EXERCISE BRIEF = Working from the top of the listing below, retype each line through the line containing "Ao utilizar o", both included, with no pictures.

EXTRACTED DATA =

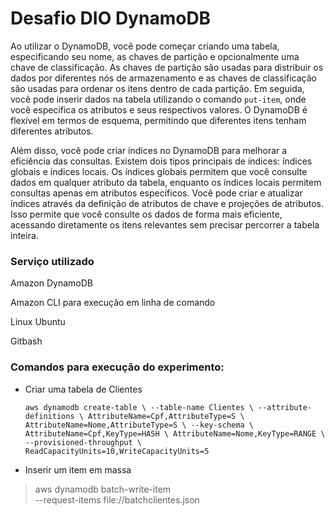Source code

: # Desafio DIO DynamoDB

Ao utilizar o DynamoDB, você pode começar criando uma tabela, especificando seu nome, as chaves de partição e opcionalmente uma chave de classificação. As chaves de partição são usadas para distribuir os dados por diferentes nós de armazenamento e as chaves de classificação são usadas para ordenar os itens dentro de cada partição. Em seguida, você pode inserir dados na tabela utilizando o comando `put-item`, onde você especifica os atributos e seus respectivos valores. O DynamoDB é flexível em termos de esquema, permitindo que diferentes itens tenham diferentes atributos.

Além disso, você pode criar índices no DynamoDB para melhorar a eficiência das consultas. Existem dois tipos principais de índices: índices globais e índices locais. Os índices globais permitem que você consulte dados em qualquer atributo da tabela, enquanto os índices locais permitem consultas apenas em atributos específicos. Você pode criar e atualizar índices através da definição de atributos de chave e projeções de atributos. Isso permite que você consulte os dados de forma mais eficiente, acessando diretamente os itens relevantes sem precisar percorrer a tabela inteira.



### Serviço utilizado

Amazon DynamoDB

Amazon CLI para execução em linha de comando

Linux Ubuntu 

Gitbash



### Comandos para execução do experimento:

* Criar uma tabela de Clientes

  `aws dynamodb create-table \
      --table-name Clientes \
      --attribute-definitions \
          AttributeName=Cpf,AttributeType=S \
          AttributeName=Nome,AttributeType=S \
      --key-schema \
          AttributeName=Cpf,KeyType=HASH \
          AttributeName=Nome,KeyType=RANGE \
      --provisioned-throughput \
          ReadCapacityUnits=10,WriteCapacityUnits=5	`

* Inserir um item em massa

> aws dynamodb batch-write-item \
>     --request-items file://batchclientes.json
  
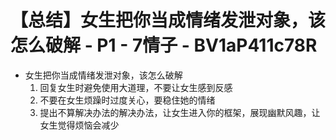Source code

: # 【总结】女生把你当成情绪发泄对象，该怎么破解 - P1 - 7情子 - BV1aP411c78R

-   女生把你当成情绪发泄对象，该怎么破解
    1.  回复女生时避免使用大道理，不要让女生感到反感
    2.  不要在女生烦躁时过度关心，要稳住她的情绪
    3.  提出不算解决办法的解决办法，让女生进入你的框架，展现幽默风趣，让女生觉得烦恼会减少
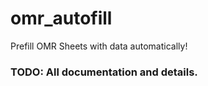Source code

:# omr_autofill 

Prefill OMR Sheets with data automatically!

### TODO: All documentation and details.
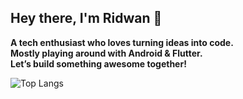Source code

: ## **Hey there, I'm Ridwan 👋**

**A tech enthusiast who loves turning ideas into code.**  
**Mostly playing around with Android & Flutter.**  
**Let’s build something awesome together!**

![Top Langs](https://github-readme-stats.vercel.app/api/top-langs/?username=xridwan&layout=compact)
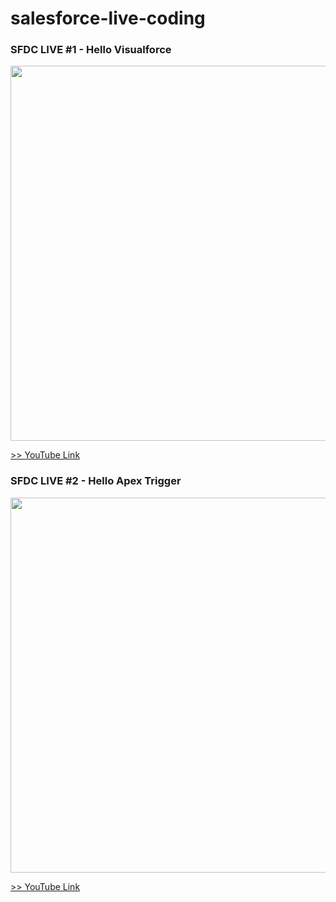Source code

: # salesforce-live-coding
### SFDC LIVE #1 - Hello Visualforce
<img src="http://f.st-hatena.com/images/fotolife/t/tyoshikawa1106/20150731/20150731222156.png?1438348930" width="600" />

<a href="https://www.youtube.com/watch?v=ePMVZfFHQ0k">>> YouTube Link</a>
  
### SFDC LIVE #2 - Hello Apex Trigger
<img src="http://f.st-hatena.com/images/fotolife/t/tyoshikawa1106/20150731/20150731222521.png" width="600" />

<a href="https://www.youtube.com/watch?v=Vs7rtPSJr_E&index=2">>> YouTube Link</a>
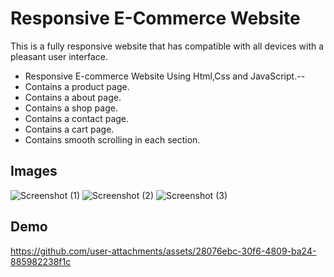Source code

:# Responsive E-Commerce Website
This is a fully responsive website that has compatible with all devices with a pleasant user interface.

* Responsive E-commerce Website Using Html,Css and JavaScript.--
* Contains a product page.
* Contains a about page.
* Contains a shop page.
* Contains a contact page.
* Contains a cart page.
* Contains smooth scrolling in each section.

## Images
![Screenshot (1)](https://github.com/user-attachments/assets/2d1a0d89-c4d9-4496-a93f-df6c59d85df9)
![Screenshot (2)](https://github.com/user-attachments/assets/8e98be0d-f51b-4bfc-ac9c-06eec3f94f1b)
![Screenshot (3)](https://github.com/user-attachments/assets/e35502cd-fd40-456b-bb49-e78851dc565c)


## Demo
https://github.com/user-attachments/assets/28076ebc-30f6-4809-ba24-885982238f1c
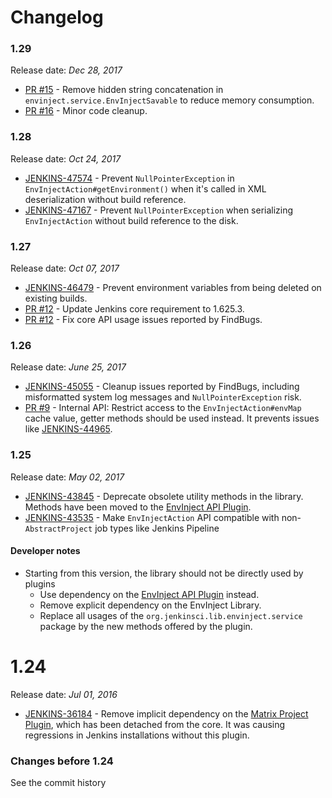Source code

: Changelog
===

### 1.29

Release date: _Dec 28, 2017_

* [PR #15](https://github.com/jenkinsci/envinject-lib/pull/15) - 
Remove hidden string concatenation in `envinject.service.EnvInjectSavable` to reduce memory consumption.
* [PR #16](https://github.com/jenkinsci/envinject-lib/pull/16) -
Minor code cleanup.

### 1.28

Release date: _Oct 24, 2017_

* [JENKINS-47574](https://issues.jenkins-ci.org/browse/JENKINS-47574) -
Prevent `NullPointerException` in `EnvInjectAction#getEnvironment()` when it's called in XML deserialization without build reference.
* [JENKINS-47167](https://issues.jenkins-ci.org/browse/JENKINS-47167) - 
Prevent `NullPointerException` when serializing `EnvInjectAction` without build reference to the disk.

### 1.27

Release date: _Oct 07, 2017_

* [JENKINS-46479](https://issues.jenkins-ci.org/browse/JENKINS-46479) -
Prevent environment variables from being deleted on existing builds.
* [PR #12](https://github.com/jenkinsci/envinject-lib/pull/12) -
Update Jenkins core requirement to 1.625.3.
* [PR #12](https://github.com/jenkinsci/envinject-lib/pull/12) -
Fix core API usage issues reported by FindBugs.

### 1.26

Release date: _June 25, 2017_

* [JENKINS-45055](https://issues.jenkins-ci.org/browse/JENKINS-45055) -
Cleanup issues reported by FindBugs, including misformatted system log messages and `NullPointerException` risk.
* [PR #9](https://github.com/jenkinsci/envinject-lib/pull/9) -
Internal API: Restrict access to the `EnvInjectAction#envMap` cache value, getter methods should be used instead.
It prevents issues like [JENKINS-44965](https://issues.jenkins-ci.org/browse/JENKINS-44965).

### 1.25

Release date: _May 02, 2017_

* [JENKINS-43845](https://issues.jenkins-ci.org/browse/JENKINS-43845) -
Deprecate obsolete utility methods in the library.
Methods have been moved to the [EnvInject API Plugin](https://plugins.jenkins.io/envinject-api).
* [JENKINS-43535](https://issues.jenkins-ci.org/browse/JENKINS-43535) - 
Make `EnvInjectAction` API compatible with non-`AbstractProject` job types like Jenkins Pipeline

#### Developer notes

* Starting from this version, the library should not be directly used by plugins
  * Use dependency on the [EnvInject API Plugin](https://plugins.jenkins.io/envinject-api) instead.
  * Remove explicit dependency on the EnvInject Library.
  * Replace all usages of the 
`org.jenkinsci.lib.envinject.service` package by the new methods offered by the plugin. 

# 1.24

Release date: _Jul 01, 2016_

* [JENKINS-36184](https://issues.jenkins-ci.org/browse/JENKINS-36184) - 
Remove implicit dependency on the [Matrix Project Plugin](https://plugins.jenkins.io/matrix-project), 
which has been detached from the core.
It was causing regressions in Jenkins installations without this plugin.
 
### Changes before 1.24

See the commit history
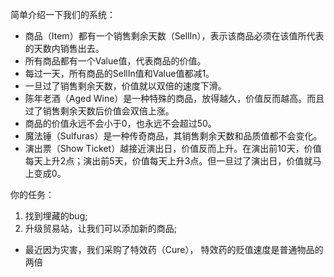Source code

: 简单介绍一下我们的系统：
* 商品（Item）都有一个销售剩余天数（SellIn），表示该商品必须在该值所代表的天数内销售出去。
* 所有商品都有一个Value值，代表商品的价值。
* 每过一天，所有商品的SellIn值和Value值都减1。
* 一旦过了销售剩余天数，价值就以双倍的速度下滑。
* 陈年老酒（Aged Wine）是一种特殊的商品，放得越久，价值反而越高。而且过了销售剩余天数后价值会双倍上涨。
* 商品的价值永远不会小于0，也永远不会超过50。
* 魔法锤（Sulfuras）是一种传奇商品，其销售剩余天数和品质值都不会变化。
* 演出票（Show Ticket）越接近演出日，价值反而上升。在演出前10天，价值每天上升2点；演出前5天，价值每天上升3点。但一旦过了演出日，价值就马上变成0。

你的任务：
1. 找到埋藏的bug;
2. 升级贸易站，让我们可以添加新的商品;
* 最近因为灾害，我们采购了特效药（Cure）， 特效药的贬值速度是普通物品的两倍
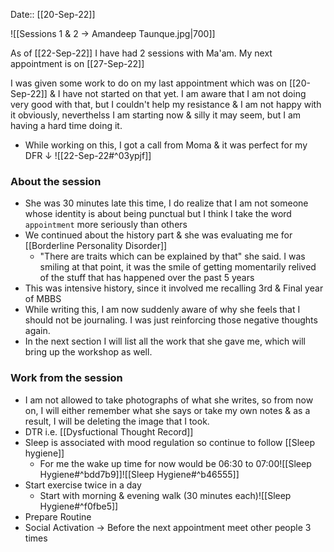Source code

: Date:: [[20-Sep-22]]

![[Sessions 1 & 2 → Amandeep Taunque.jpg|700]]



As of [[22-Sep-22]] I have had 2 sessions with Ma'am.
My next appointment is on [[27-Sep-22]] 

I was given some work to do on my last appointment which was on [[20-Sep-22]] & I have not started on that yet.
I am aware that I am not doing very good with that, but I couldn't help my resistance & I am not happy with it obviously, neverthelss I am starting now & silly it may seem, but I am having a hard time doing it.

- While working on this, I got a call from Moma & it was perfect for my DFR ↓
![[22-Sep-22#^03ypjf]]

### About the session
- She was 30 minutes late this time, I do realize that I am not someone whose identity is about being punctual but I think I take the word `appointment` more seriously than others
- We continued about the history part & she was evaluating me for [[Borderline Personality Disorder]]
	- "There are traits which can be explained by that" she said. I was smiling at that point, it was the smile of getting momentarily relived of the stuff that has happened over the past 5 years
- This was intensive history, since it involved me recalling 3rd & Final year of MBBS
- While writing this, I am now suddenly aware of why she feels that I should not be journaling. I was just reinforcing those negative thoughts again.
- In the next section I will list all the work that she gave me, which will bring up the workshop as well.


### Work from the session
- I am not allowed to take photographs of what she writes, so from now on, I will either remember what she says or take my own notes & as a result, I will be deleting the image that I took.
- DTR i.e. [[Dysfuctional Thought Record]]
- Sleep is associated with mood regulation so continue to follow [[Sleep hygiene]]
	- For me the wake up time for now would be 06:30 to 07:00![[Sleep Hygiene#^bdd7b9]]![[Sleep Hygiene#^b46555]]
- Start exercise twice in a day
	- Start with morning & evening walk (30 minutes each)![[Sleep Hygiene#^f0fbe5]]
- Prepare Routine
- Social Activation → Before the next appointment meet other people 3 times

RESPONSE TO THE TASK =
Source code

: # Desafio DIO DynamoDB

Ao utilizar o DynamoDB, você pode começar criando uma tabela, especificando seu nome, as chaves de partição e opcionalmente uma chave de classificação. As chaves de partição são usadas para distribuir os dados por diferentes nós de armazenamento e as chaves de classificação são usadas para ordenar os itens dentro de cada partição. Em seguida, você pode inserir dados na tabela utilizando o comando `put-item`, onde você especifica os atributos e seus respectivos valores. O DynamoDB é flexível em termos de esquema, permitindo que diferentes itens tenham diferentes atributos.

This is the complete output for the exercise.